WORK TO BE COMPLETED:
Go through the data below. Pull out every line that has the word "name".

══ MATERIAL PROVIDED ══

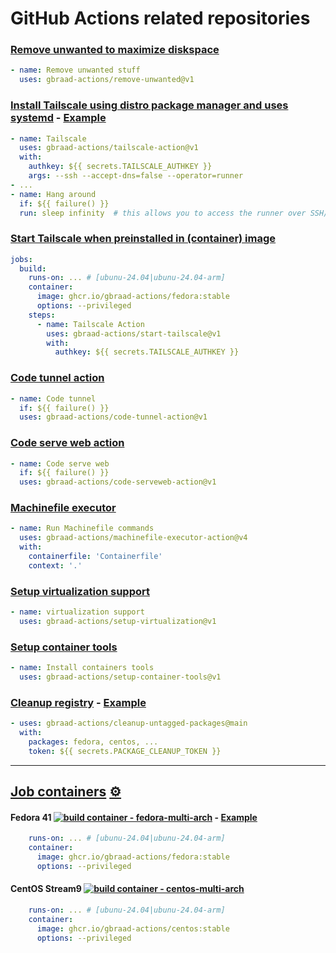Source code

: GitHub Actions related repositories
===================================


### [Remove unwanted to maximize diskspace](https://github.com/gbraad-actions/remove-unwanted)
```yaml
- name: Remove unwanted stuff
  uses: gbraad-actions/remove-unwanted@v1
```

### [Install Tailscale using distro package manager and uses systemd](https://github.com/gbraad-actions/tailscale-action) - [Example](https://github.com/gbraad-redhat/simple-go-server/blob/main/.github/workflows/crc_linux.yaml)
```yaml
- name: Tailscale
  uses: gbraad-actions/tailscale-action@v1
  with:
    authkey: ${{ secrets.TAILSCALE_AUTHKEY }}
    args: --ssh --accept-dns=false --operator=runner
- ...
- name: Hang around
  if: ${{ failure() }}
  run: sleep infinity  # this allows you to access the runner over SSH/Tailnet
```

### [Start Tailscale when preinstalled in (container) image](https://github.com/gbraad-actions/start-tailscale)
```yaml
jobs:
  build:
    runs-on: ... # [ubunu-24.04|ubunu-24.04-arm]
    container: 
      image: ghcr.io/gbraad-actions/fedora:stable
      options: --privileged
    steps:
      - name: Tailscale Action
        uses: gbraad-actions/start-tailscale@v1
        with:
          authkey: ${{ secrets.TAILSCALE_AUTHKEY }}
```

### [Code tunnel action](https://github.com/gbraad-actions/code-tunnel-action)
```yaml
- name: Code tunnel
  if: ${{ failure() }}
  uses: gbraad-actions/code-tunnel-action@v1
```

### [Code serve web action](https://github.com/gbraad-actions/code-serveweb-action)
```yaml
- name: Code serve web
  if: ${{ failure() }}
  uses: gbraad-actions/code-serveweb-action@v1
```

### [Machinefile executor](https://github.com/gbraad-actions/machinefile-executor-action)
```yaml
- name: Run Machinefile commands
  uses: gbraad-actions/machinefile-executor-action@v4
  with:
    containerfile: 'Containerfile'
    context: '.'
```

### [Setup virtualization support](https://github.com/gbraad-actions/setup-virtualization)
```yaml
- name: virtualization support
  uses: gbraad-actions/setup-virtualization@v1
```

### [Setup container tools](https://github.com/gbraad-actions/setup-container-tools)
```yaml
- name: Install containers tools
  uses: gbraad-actions/setup-container-tools@v1
```

### [Cleanup registry](https://github.com/gbraad-actions/cleanup-untagged-packages) - [Example](https://github.com/gbraad-dotfiles/.github/blob/main/.github/workflows/cleanup.yml)
```yaml
- uses: gbraad-actions/cleanup-untagged-packages@main
  with:
    packages: fedora, centos, ...
    token: ${{ secrets.PACKAGE_CLEANUP_TOKEN }}
```

----

## [Job containers](https://github.com/gbraad-actions/containers) [⚙️](https://github.com/gbraad-actions/containers/actions)

#### Fedora 41 [![build container - fedora-multi-arch](https://github.com/gbraad-actions/containers/actions/workflows/build-container-fedora.yml/badge.svg)](https://github.com/gbraad-actions/containers/actions/workflows/build-container-fedora.yml) - [Example](https://github.com/gbraad-devenv/alt-machine-os/blob/1639c82320feb3f1bdf2fb4b61b049c2a1b3ccff/.github/workflows/build-process.yml#L109-L111)

```yaml
    runs-on: ... # [ubunu-24.04|ubunu-24.04-arm]
    container: 
      image: ghcr.io/gbraad-actions/fedora:stable
      options: --privileged
```

#### CentOS Stream9 [![build container - centos-multi-arch](https://github.com/gbraad-actions/containers/actions/workflows/build-container-centos.yml/badge.svg)](https://github.com/gbraad-actions/containers/actions/workflows/build-container-centos.yml)

```yaml
    runs-on: ... # [ubunu-24.04|ubunu-24.04-arm]
    container: 
      image: ghcr.io/gbraad-actions/centos:stable
      options: --privileged
```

═══

EXPECTED OUTPUT:
- name: Remove unwanted stuff
- name: Tailscale
- name: Hang around
      - name: Tailscale Action
- name: Code tunnel
- name: Code serve web
- name: Run Machinefile commands
- name: virtualization support
- name: Install containers tools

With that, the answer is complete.